6. Recherches en neurosciences intégratives

Vision

L'utilisation des méthodes comportementales classiques ainsi que les plus récentes approches par neuroimagerie ont permis des avancées majeures dans le domaine de la perception visuelle. L'enjeu est de parvenir à élucider les bases neurales des fonctions visuelles en intégrant la complexité des différentes échelles de l'organisation du système nerveux. Les travaux actuels combinent des études chez l'animal, l'Homme sain et le patient (psycho-physique, EEG, IRMf, TMS, enregistrements intracrâniens, imagerie photonique chez l'animal) avec des approches théoriques et des études de modélisation.
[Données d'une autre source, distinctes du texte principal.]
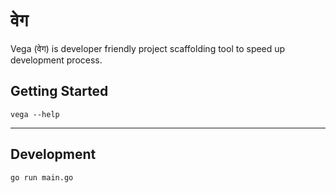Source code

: # वेग

Vega (वेग) is developer friendly project scaffolding tool to speed up development process.


## Getting Started

`vega --help`

---

## Development

`go run main.go`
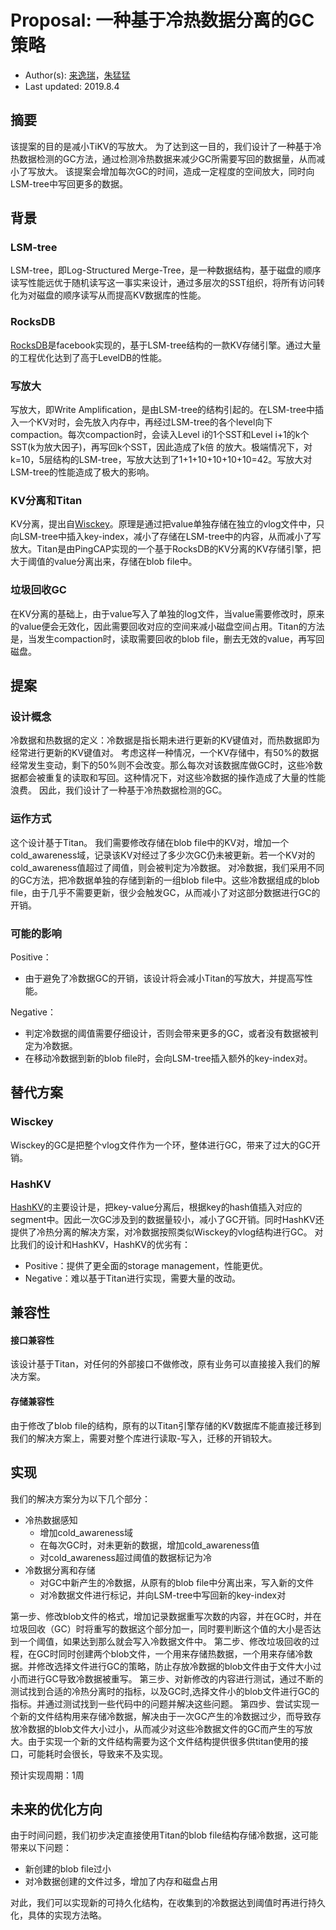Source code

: # Proposal: 一种基于冷热数据分离的GC策略

- Author(s):  [来逸瑞](https://github.com/wangshuil)，[朱猛猛](https://github.com/zhumeng98)
- Last updated:  2019.8.4

## 摘要

该提案的目的是减小TiKV的写放大。
为了达到这一目的，我们设计了一种基于冷热数据检测的GC方法，通过检测冷热数据来减少GC所需要写回的数据量，从而减小了写放大。
该提案会增加每次GC的时间，造成一定程度的空间放大，同时向LSM-tree中写回更多的数据。

## 背景

### LSM-tree
LSM-tree，即Log-Structured Merge-Tree，是一种数据结构，基于磁盘的顺序读写性能远优于随机读写这一事实来设计，通过多层次的SST组织，将所有访问转化为对磁盘的顺序读写从而提高KV数据库的性能。

### RocksDB
[RocksDB](https://github.com/facebook/rocksdb)是facebook实现的，基于LSM-tree结构的一款KV存储引擎。通过大量的工程优化达到了高于LevelDB的性能。

### 写放大
写放大，即Write Amplification，是由LSM-tree的结构引起的。在LSM-tree中插入一个KV对时，会先放入内存中，再经过LSM-tree的各个level向下compaction。每次compaction时，会读入Level i的1个SST和Level i+1的k个SST(k为放大因子)，再写回k个SST，因此造成了k倍 的放大。极端情况下，对k=10，5层结构的LSM-tree，写放大达到了1+1+10+10+10+10=42。写放大对LSM-tree的性能造成了极大的影响。

### KV分离和Titan
KV分离，提出自[Wisckey](https://www.usenix.org/system/files/conference/fast16/fast16-papers-lu.pdf)。原理是通过把value单独存储在独立的vlog文件中，只向LSM-tree中插入key-index，减小了存储在LSM-tree中的内容，从而减小了写放大。Titan是由PingCAP实现的一个基于RocksDB的KV分离的KV存储引擎，把大于阈值的value分离出来，存储在blob file中。

### 垃圾回收GC
在KV分离的基础上，由于value写入了单独的log文件，当value需要修改时，原来的value便会无效化，因此需要回收对应的空间来减小磁盘空间占用。Titan的方法是，当发生compaction时，读取需要回收的blob file，删去无效的value，再写回磁盘。


## 提案

### 设计概念
冷数据和热数据的定义：冷数据是指长期未进行更新的KV键值对，而热数据即为经常进行更新的KV键值对。
考虑这样一种情况，一个KV存储中，有50%的数据经常发生变动，剩下的50%则不会改变。那么每次对该数据库做GC时，这些冷数据都会被重复的读取和写回。这种情况下，对这些冷数据的操作造成了大量的性能浪费。
因此，我们设计了一种基于冷热数据检测的GC。

### 运作方式
这个设计基于Titan。
我们需要修改存储在blob file中的KV对，增加一个cold_awareness域，记录该KV对经过了多少次GC仍未被更新。若一个KV对的cold_awareness值超过了阈值，则会被判定为冷数据。
对冷数据，我们采用不同的GC方法，把冷数据单独的存储到新的一组blob file中。这些冷数据组成的blob file，由于几乎不需要更新，很少会触发GC，从而减小了对这部分数据进行GC的开销。

### 可能的影响
Positive：
+ 由于避免了冷数据GC的开销，该设计将会减小Titan的写放大，并提高写性能。

Negative：
+ 判定冷数据的阈值需要仔细设计，否则会带来更多的GC，或者没有数据被判定为冷数据。
+ 在移动冷数据到新的blob file时，会向LSM-tree插入额外的key-index对。


## 替代方案

### Wisckey
Wisckey的GC是把整个vlog文件作为一个环，整体进行GC，带来了过大的GC开销。

### HashKV
[HashKV](https://www.usenix.org/conference/atc18/presentation/chan)的主要设计是，把key-value分离后，根据key的hash值插入对应的segment中。因此一次GC涉及到的数据量较小，减小了GC开销。同时HashKV还提供了冷热分离的解决方案，对冷数据按照类似Wisckey的vlog结构进行GC。
对比我们的设计和HashKV，HashKV的优劣有：
+ Positive：提供了更全面的storage management，性能更优。
+ Negative：难以基于Titan进行实现，需要大量的改动。

## 兼容性
#### 接口兼容性
该设计基于Titan，对任何的外部接口不做修改，原有业务可以直接接入我们的解决方案。

#### 存储兼容性
由于修改了blob file的结构，原有的以Titan引擎存储的KV数据库不能直接迁移到我们的解决方案上，需要对整个库进行读取-写入，迁移的开销较大。


## 实现

我们的解决方案分为以下几个部分：
+ 冷热数据感知
    + 增加cold_awareness域
    + 在每次GC时，对未更新的数据，增加cold_awareness值
    + 对cold_awareness超过阈值的数据标记为冷
+ 冷数据分离和存储
    + 对GC中新产生的冷数据，从原有的blob file中分离出来，写入新的文件
    + 对冷数据文件进行标记，并向LSM-tree中写回新的key-index对

第一步、修改blob文件的格式，增加记录数据重写次数的内容，并在GC时，并在垃圾回收（GC）时将重写的数据这个部分加一，同时要判断这个值的大小是否达到一个阈值，如果达到那么就会写入冷数据文件中。
第二步、修改垃圾回收的过程，在GC时同时创建两个blob文件，一个用来存储热数据，一个用来存储冷数据。并修改选择文件进行GC的策略，防止存放冷数据的blob文件由于文件大小过小而进行GC导致冷数据被重写。
第三步、对新修改的内容进行测试，通过不断的测试找到合适的冷热分离时的指标，以及GC时,选择文件小的blob文件进行GC的指标。并通过测试找到一些代码中的问题并解决这些问题。
第四步、尝试实现一个新的文件结构用来存储冷数据，解决由于一次GC产生的冷数据过少，而导致存放冷数据的blob文件大小过小，从而减少对这些冷数据文件的GC而产生的写放大。由于实现一个新的文件结构需要为这个文件结构提供很多供titan使用的接口，可能耗时会很长，导致来不及实现。

预计实现周期：1周

## 未来的优化方向

由于时间问题，我们初步决定直接使用Titan的blob file结构存储冷数据，这可能带来以下问题：
+ 新创建的blob file过小
+ 对冷数据创建的文件过多，增加了内存和磁盘占用

对此，我们可以实现新的可持久化结构，在收集到的冷数据达到阈值时再进行持久化，具体的实现方法略。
Ces travaux ont pour objectif de déterminer les mécanismes clefs qui sous-tendent la remarquable efficacité des systèmes visuels biologiques de la perception – des traits visuels à la reconnaissance de scènes naturelles complexes –, d'analyser comment l'apprentissage et l'expertise peuvent structurer nos représentations visuelles, de cerner les effets délétères du vieillissement sain et pathologique sur la vision... Il s'agit alors de déterminer les représentations neurales de l'information visuelle, d'étudier la complexité et la dynamique des réseaux cérébraux impliqués dans le traitement sensoriel et la formation de percepts visuels, aussi bien qu'au cours de l'adaptation fonctionnelle et de la plasticité. Le récent développement des techniques d'enregistrement en IRMf chez le singe vigile permet aujourd'hui des approches parallèles chez l'Homme et le singe, conduisant à établir des homologies entre les aires corticales visuelles des deux espèces et, ainsi, à guider les expériences électrophysiologiques chez le primate.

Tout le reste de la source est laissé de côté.